I am trying to read the PDF text from the PDF which is opened in the browser.
After clicking on a button 'Print' the below URL opens up in the new tab.
https://myappurl.com/employees/2Jb_rpRC710XGvs8xHSOmHE9_LGkL97j/details/listprint.pdf?ids%5B%5D=2Jb_rpRC711lmIvMaBdxnzJj_ZfipcXW
I have executed the same program with other web URLs and found to be working fine. I have used the same code that is used here (Extract PDF text).
And i am using the below versions of PDFBox.
<dependency>
<groupId>org.apache.pdfbox</groupId>
<artifactId>pdfbox</artifactId>
<version>1.8.9</version>
</dependency>
<dependency>
<dependency>
<groupId>org.apache.pdfbox</groupId>
<artifactId>fontbox</artifactId>
<version>1.8.9</version>
</dependency>
Below is the code that is working fine with other URLS :
public boolean verifyPDFContent(String strURL, String reqTextInPDF) {
boolean flag = false;
PDFTextStripper pdfStripper = null;
PDDocument pdDoc = null;
COSDocument cosDoc = null;
String parsedText = null;
try {
URL url = new URL(strURL);
BufferedInputStream file = new BufferedInputStream(url.openStream());
PDFParser parser = new PDFParser(file);
parser.parse();
cosDoc = parser.getDocument();
pdfStripper = new PDFTextStripper();
pdfStripper.setStartPage(1);
pdfStripper.setEndPage(1);
pdDoc = new PDDocument(cosDoc);
parsedText = pdfStripper.getText(pdDoc);
} catch (MalformedURLException e2) {
System.err.println("URL string could not be parsed "+e2.getMessage());
} catch (IOException e) {
System.err.println("Unable to open PDF Parser. " + e.getMessage());
try {
if (cosDoc != null)
cosDoc.close();
if (pdDoc != null)
pdDoc.close();
} catch (Exception e1) {
e.printStackTrace();
}
}
System.out.println("+++++++++++++++++");
System.out.println(parsedText);
System.out.println("+++++++++++++++++");
if(parsedText.contains(reqTextInPDF)) {
flag=true;
}
return flag;
}
And The below is the Stacktrace of the exception that im getting
java.io.IOException: Error: End-of-File, expected line
at org.apache.pdfbox.pdfparser.BaseParser.readLine(BaseParser.java:1517)

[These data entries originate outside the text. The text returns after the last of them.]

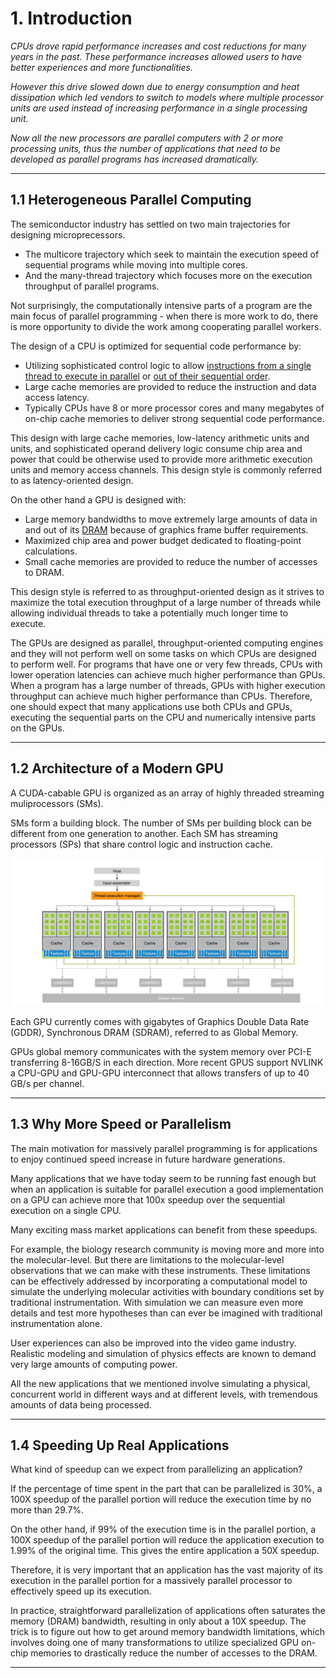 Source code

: # 1. Introduction

*CPUs drove rapid performance increases and cost reductions for many years in the past. These performance increases allowed users to have better experiences and more functionalities.*

*However this drive slowed down due to energy consumption and heat dissipation which led vendors to switch to models where multiple processor units are used instead of increasing performance in a single processing unit.*

*Now all the new processors are parallel computers with 2 or more processing units, thus the number of applications that need to be developed as parallel programs has increased dramatically.*

---

## 1.1 Heterogeneous Parallel Computing

The semiconductor industry has settled on two main trajectories for designing microprecessors.

- The multicore trajectory which seek to maintain the execution speed of sequential programs while moving into multiple cores.
- And the many-thread trajectory which focuses more on the execution throughput of parallel programs.

Not surprisingly, the computationally intensive parts of a program are the main focus of parallel programming - when there is more work to do, there is more opportunity to divide the work among cooperating parallel workers.

The design of a CPU is optimized for sequential code performance by:

- Utilizing sophisticated control logic to allow [instructions from a single thread to execute in parallel](https://en.wikipedia.org/wiki/Instruction-level_parallelism) or [out of their sequential order](https://en.wikipedia.org/wiki/Out-of-order_execution).
- Large cache memories are provided to reduce the instruction and data access latency.
- Typically CPUs have 8 or more processor cores and many megabytes of on-chip cache memories to deliver strong sequential code performance.

This design with large cache memories, low-latency arithmetic units and units, and sophisticated operand delivery logic consume chip area and power that could be otherwise used to provide more arithmetic execution units and memory access channels. This design style is commonly referred to as latency-oriented design.

On the other hand a GPU is designed with:

- Large memory bandwidths to move extremely large amounts of data in and out of its [DRAM](https://en.wikipedia.org/wiki/Dynamic_random-access_memory) because of graphics frame buffer requirements.
- Maximized chip area and power budget dedicated to floating-point calculations.
- Small cache memories are provided to reduce the number of accesses to DRAM.

This design style is referred to as throughput-oriented design as it strives to maximize the total execution throughput of a large number of threads while allowing individual threads to take a potentially much longer time to execute.

The GPUs are designed as parallel, throughput-oriented computing engines and they will not perform well on some tasks on which CPUs are designed to perform well. For programs that have one or very few threads, CPUs with lower operation latencies can achieve much higher performance than GPUs. When a program has a large number of threads, GPUs with higher execution throughput can achieve much higher performance than CPUs. Therefore, one should expect that many applications use both CPUs and GPUs, executing the sequential parts on the CPU and numerically intensive parts on the GPUs.

---

## 1.2 Architecture of a Modern GPU

A CUDA-cabable GPU is organized as an array of highly threaded streaming muliprocessors (SMs). 

SMs form a building block. The number of SMs per building block can be different from one generation to another. Each SM has streaming processors (SPs) that share control logic and instruction cache.

<img src="images/architecture_cuda_GPU.png">

Each GPU currently comes with gigabytes of Graphics Double Data Rate (GDDR), Synchronous DRAM (SDRAM), referred to as Global Memory.

GPUs global memory communicates with the system memory over PCI-E transferring 8-16GB/S in each direction. More recent GPUS support NVLINK a CPU-GPU and GPU-GPU interconnect that allows transfers of up to 40 GB/s per channel.

---

## 1.3 Why More Speed or Parallelism

The main motivation for massively parallel programming is for applications to enjoy continued speed increase in future hardware generations.

Many applications that we have today seem to be running fast enough but when an application is suitable for parallel execution a good implementation on a GPU can achieve more that 100x speedup over the sequential execution on a single CPU.

Many exciting mass market applications can benefit from these speedups.

For example, the biology research community is moving more and more into the molecular-level. But there are limitations to the molecular-level observations that we can make with these instruments. These limitations can be effectively addressed by incorporating a computational model to simulate the underlying molecular activities with boundary conditions set by traditional instrumentation. With simulation we can measure even more details and test more hypotheses than can ever be imagined with traditional instrumentation alone.

User experiences can also be improved into the video game industry. Realistic modeling and simulation of physics effects are known to demand very large amounts of computing power.

All the new applications that we mentioned involve simulating a physical, concurrent world in different ways and at different levels, with tremendous amounts of data being processed.

---

## 1.4 Speeding Up Real Applications

What kind of speedup can we expect from parallelizing an application?  

If the percentage of time spent in the part that can be parallelized is 30%, a 100X speedup of the parallel portion will reduce the execution time by no more than 29.7%.

On the other hand, if 99% of the execution time is in the parallel portion, a 100X speedup of the parallel portion will reduce the application execution to 1.99% of the original time. This gives the entire application a 50X speedup. 

Therefore, it is very important that an application has the vast majority of its execution in the parallel portion for a massively parallel processor to effectively speed up its execution.

In practice, straightforward parallelization of applications often saturates the memory (DRAM) bandwidth, resulting in only about a 10X speedup. The trick is to figure out how to get around memory bandwidth limitations, which involves doing one of many transformations to utilize specialized GPU on-chip memories to drastically reduce the number of accesses to the DRAM.

---
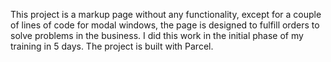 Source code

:This project is a markup page without any functionality, except for a couple of lines of code for modal windows, the page is designed to fulfill orders to solve problems in the business.
I did this work in the initial phase of my training in 5 days.
The project is built with Parcel.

at org.apache.pdfbox.pdfparser.PDFParser.parseHeader(PDFParser.java:372)
at org.apache.pdfbox.pdfparser.PDFParser.parse(PDFParser.java:186)
at com.kareo.utils.PDFManager.getPDFContent(PDFManager.java:26)
Updating the image which i took when debugging at URL and File. Please help me out. Is this something with 'https'???